Audio signal split at word level boundary

Question

I am working with audio file using webrtcvad and pydub. The split of any fragment is by silence of the sentence. Is there any way by which the split can be done at word level boundry condition? (after each spoken word)? If librosa/ffmpeg/pydub has any feature like this, can split is possible at each vocal? but after split, I need start and end time of the vocal exactly what that vocal part has positioned in the original file. One simple solution or way to split by ffmpeg is also defined by :

https://gist.github.com/vadimkantorov/00bf4fbe4323360722e3d2220cc2915e

but this is also splitting by silence, and with each padding number or the frame size, the split is different. I am trying split by vocal. As example, I have done this manually the original file, split words and its time position in json is in a folder provided here under the link:

www.mediafire.com/file/u4ojdjezmw4vocb/attached_problem.tar.gz

Is your input signal speech (not singing)? Can you provide an example audio file with indications of where you'd like the split points? — Jon Nordby, Oct 01 '20 at 21:44
I can provide you any example. as audio. I am interested in vocals, not specifically background music. So, even if there is any slight music. Like the audio has two sentences. Peter is an engineer. He works eight hours daily. Normally, the split is usually after a sentence as break of silence. But I want to split like "Peter", "is", "an", "Engineer". "He", "works", "eight", "hours", "daily". Ignore the comma this is just to explain. But, the splitted exported wav should also have the time of that vocal which it has in the original file. — ML85, Oct 02 '20 at 07:52
Ok then this is a Speech Segmentation task, at word boundaries — Jon Nordby, Oct 02 '20 at 08:31
Is there any posibility to do this with any library? if you can guide me how to do. — ML85, Oct 02 '20 at 08:46
If you can provide an example file with marks of expected boundaries, then maybe I (or someone) else can give some example code — Jon Nordby, Oct 03 '20 at 19:04
OK. added the data example with marks and info in text with json as well. — ML85, Oct 14 '20 at 15:11
Hi ML85. Not offhand, no. This would be better asked as a new question — Jon Nordby, Dec 29 '20 at 15:34

score 6 · Accepted Answer · answered Dec 19 '20 at 13:43

Simple audio segmentation problems can be handled by using a Hidden Markov Model, after preprocessing the audio into suitable features. Typical features for speech would be soundlevel, vocal activity / voicedness. To get word-level segmentation (as opposed to sentence), this needs to have rather high time resolution. Unfortunately the pyWebRTCVAD does not have adjustable time smoothening so it might not be suited for the task.

In your audio sample there is a radio host speaking rather quickly in German. Looking at the soundlevels wrt to the word boundaries you have marked it is clear that between some words the soundlevel doesnt really drop. That rules out a simple soundlevel segmentation model.

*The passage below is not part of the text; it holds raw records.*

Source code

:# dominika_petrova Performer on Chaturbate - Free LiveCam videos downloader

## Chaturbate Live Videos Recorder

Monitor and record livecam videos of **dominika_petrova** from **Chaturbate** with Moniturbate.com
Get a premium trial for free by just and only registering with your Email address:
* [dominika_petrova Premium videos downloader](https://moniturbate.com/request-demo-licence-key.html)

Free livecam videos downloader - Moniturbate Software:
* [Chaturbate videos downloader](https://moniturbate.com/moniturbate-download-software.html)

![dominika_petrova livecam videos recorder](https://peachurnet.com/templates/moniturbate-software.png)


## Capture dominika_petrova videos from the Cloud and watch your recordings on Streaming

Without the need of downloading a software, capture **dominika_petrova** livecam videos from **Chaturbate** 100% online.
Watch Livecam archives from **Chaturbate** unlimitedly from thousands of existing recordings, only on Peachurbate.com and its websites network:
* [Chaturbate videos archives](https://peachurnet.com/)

All in all, getting good results for general speech signals can be quite hard. But fortunately this is very well researched, and with off-the-shelf solutions being available. These use typically an acoustic model (how words and phonemes sound), as well as a language model (likely orders of words), learned over many hours of audio.

Word segmentation using Speech Recognition library

All these features are included in a Speech Recognition framework, and many allow to get word-level outputs with timing. Below is some working code for this using Vosk.

Alternatives to Vosk would be PocketSphinx. Or using an online speech recognition service from Google Cloud, Amazon Web Services, Azure Cloud etc.


import sys
import os
import subprocess
import json
import math

# tested with VOSK 0.3.15
import vosk
import librosa
import numpy
import pandas



def extract_words(res):
   jres = json.loads(res)
   if not 'result' in jres:
       return []
   words = jres['result']
   return words

def transcribe_words(recognizer, bytes):
    results = []

    chunk_size = 4000
    for chunk_no in range(math.ceil(len(bytes)/chunk_size)):
        start = chunk_no*chunk_size
        end = min(len(bytes), (chunk_no+1)*chunk_size)
        data = bytes[start:end]

        if recognizer.AcceptWaveform(data):
            words = extract_words(recognizer.Result())
            results += words
    results += extract_words(recognizer.FinalResult())

    return results

def main():

    vosk.SetLogLevel(-1)

    audio_path = sys.argv[1]
    out_path = sys.argv[2]

    model_path = 'vosk-model-small-de-0.15'
    sample_rate = 16000

    audio, sr = librosa.load(audio_path, sr=16000)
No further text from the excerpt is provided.